それからもう一つは、農業農村整備事業の予算の関係なんです。これは、これまでも委員会で何回も私は質問させていただいたところなんですけれども、今回も補正予算を見たら、非常にがっかりしました。これは前年度に比べたら四分の一ですから、とても補正なんて言えるような状況じゃない。現場のニーズは相当高いわけですから、ここをきちんと意識した予算編成をしていただきたいというのが強い要請なんです。今、本予算の方がこれから詰めに入っていくというふうに承知しておりますので、ぜひこの辺は反映をさせていただきたい。
これは、御案内のとおり、民主党政権下で六割削減された、現場からも悲鳴のような声が聞こえた。それから自公政権にかわって、随分予算は変わってきたんですけれども、いまだ本予算を見ると回復していないんです。だから、ここは、例えば水田フル活用、担い手対策、さまざまな意味で現場のニーズは高いわけですから、しっかりそうしたことを反映する予算を講じていただきたいということを強く申し上げておきたいと思います。
それでは質問に入らせていただきますけれども、まず最初は、酪農、畜産の現場の生産者が非常に減少しているということについて、特に、乳用牛の飼育農家の減少をどう認識して、どのような対策を講じようとしているかということについてお伺いしていきたいと思います。
酪農家について特に触れておきたいと思うんですけれども、減少には歯どめがかかっておりません。全国的に見ると十年間で約九千戸が減少している。北海道は十年間で千九百戸です。毎年二百戸ずつ減っている。ということは、十年間で一つの町が消失してしまうような危機的状況だということ、これにまず触れておきたいと思うんです。
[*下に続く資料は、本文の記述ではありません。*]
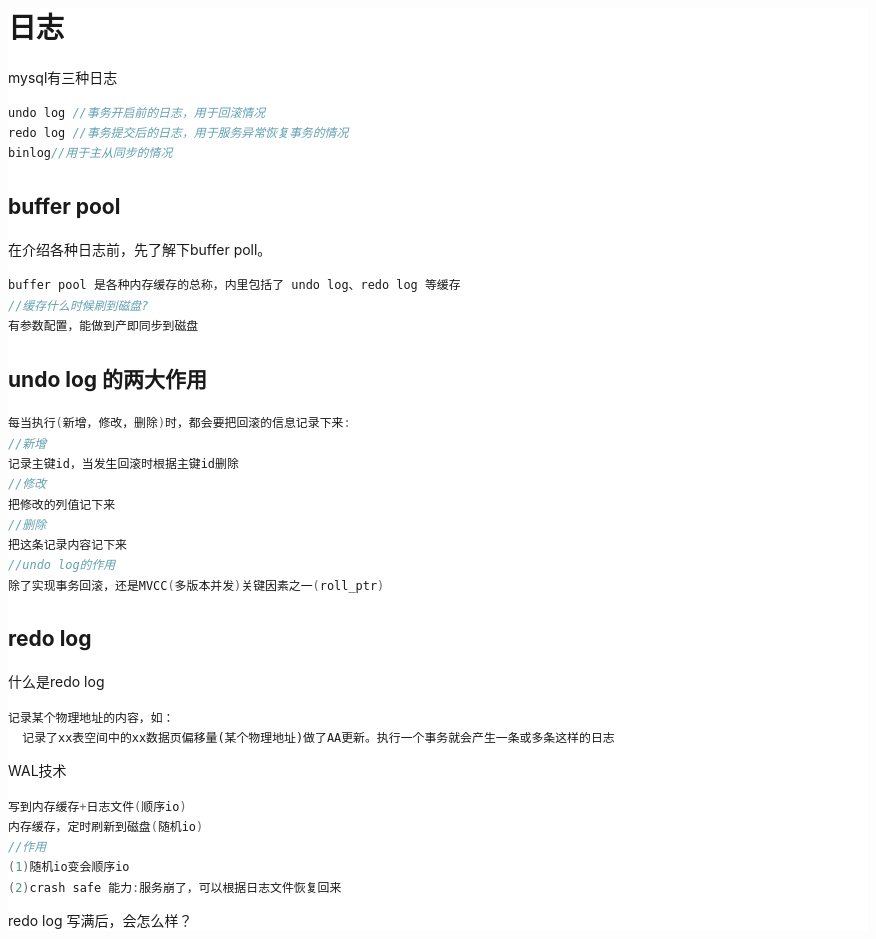 # 日志
mysql有三种日志
```c
undo log //事务开启前的日志，用于回滚情况
redo log //事务提交后的日志，用于服务异常恢复事务的情况
binlog//用于主从同步的情况
```
## buffer pool
在介绍各种日志前，先了解下buffer poll。
```c
buffer pool 是各种内存缓存的总称，内里包括了 undo log、redo log 等缓存
//缓存什么时候刷到磁盘?
有参数配置，能做到产即同步到磁盘
```
## undo log 的两大作用
```c
每当执行(新增，修改，删除)时，都会要把回滚的信息记录下来:
//新增
记录主键id，当发生回滚时根据主键id删除
//修改
把修改的列值记下来
//删除
把这条记录内容记下来
//undo log的作用
除了实现事务回滚，还是MVCC(多版本并发)关键因素之一(roll_ptr)
```
## redo log
什么是redo log
```
记录某个物理地址的内容，如：
  记录了xx表空间中的xx数据页偏移量(某个物理地址)做了AA更新。执行一个事务就会产生一条或多条这样的日志
```
WAL技术
```c
写到内存缓存+日志文件(顺序io)
内存缓存，定时刷新到磁盘(随机io)
//作用
(1)随机io变会顺序io
(2)crash safe 能力:服务崩了，可以根据日志文件恢复回来
```
redo log 写满后，会怎么样？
では、原因は何なのか。これは、例えば将来が見通せないとか、頭数や生産量をふやすという意欲がどうしても弱まってしまう、それから、これは切実な声ですけれども、自分の子供に事業継承するということが非常に心配だ、極端な言葉で言うと、危険な橋を子供に渡らせたくない、こういう声も聞こえてくるという現実です。
その理由というのは、これは単純に言うと、所得が減っているということ、それから規模拡大の投資を控えているということがあると思うんですけれども、何よりも、先ほども触れておられましたけれども、餌代が非常に高どまりしている。輸入配合飼料、二年連続で一割ずつぐらい上がってきている。
では、牛乳は現場でどうなっているかというと、例えば、スーパーなんかではもう安売り商品の目玉になっている。何で、ペットボトルの水と牛乳と比べたら水の方が高いのか。これはもう生産者からしたらたまった話じゃない。
これは大臣にお伺いしたいと思いますけれども、こうした乳用牛の飼育農家の減少をどのように認識されて、具体的にどのような対策を講じようとしているのか、このことをまずお伺いしておきたいと思います。